JIM CREES: Thanksgiving: a time to give thanks

“The Pilgrims made seven times more graves than huts. No Americans have been more impoverished than these who, nevertheless, set aside a day of thanksgiving”. ~ H.U. Westermayer 

We have a lot to be thankful for as we head into the Thanksgiving Day holiday.

Some may not necessarily think so. For some folks, it may be a bit difficult to give thanks when things are still pretty rough economically speaking in this part of the country.

But giving thanks isn’t directly contingent on economic stability.

I remember ...

When I was a nine-year old kid, my dad was diagnosed with tuberculosis. He went into the hospital the same day.

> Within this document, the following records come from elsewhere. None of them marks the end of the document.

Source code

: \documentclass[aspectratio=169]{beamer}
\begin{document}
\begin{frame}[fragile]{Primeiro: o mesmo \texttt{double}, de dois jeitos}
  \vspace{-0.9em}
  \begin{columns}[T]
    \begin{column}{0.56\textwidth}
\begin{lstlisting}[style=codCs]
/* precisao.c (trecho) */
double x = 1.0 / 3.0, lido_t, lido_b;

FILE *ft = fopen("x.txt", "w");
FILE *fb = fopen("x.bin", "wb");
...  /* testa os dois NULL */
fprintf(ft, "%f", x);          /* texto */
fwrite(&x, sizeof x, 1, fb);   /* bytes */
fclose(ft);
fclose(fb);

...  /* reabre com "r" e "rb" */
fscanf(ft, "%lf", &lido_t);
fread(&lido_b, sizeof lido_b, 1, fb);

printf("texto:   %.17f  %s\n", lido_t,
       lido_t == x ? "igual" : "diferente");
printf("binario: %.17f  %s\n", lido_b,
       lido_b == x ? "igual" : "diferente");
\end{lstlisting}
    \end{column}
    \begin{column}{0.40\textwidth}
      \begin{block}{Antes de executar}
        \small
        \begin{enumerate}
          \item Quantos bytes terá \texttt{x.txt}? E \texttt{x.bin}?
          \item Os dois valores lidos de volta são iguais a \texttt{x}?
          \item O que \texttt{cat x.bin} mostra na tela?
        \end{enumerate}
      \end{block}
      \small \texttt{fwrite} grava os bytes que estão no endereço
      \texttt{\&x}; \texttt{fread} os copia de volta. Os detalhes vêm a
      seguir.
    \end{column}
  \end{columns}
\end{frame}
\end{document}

Dad was sent to Herman Kiefer Sanitarium. One minute he was at home. The next minute he was quarantined in a hospital quite a way away from our homestead on the east side of Detroit.

My mom didn’t drive, and she didn’t work. We got very poor, very fast. It was tough, and even as a eight-year old kid I understood that things were tough.

The government assistance programs were much different than they are now. We didn’t get food stamps per se, we got chits for specific food items, and we got government surplus food.

Every month we went to the “poor store” where my mom picked up a gallon can of peanut butter, a huge elongated can of Spam, an absolutely monstrous sized chunk of American processed cheese, a huge can of white northern beans, and a giant box of powdered milk. We also got a chit to use at the Wonder Bread day-old bread store.

Then too, we got a lot of help from folks at our church - Knox Presbyterian in Detroit.

There were some good people there. Very good people. Kind and compassionate.

Friends of my folks joined together to teach my mom how to drive. (She got the theory down pretty quickly, but she never, EVER was a good driver!)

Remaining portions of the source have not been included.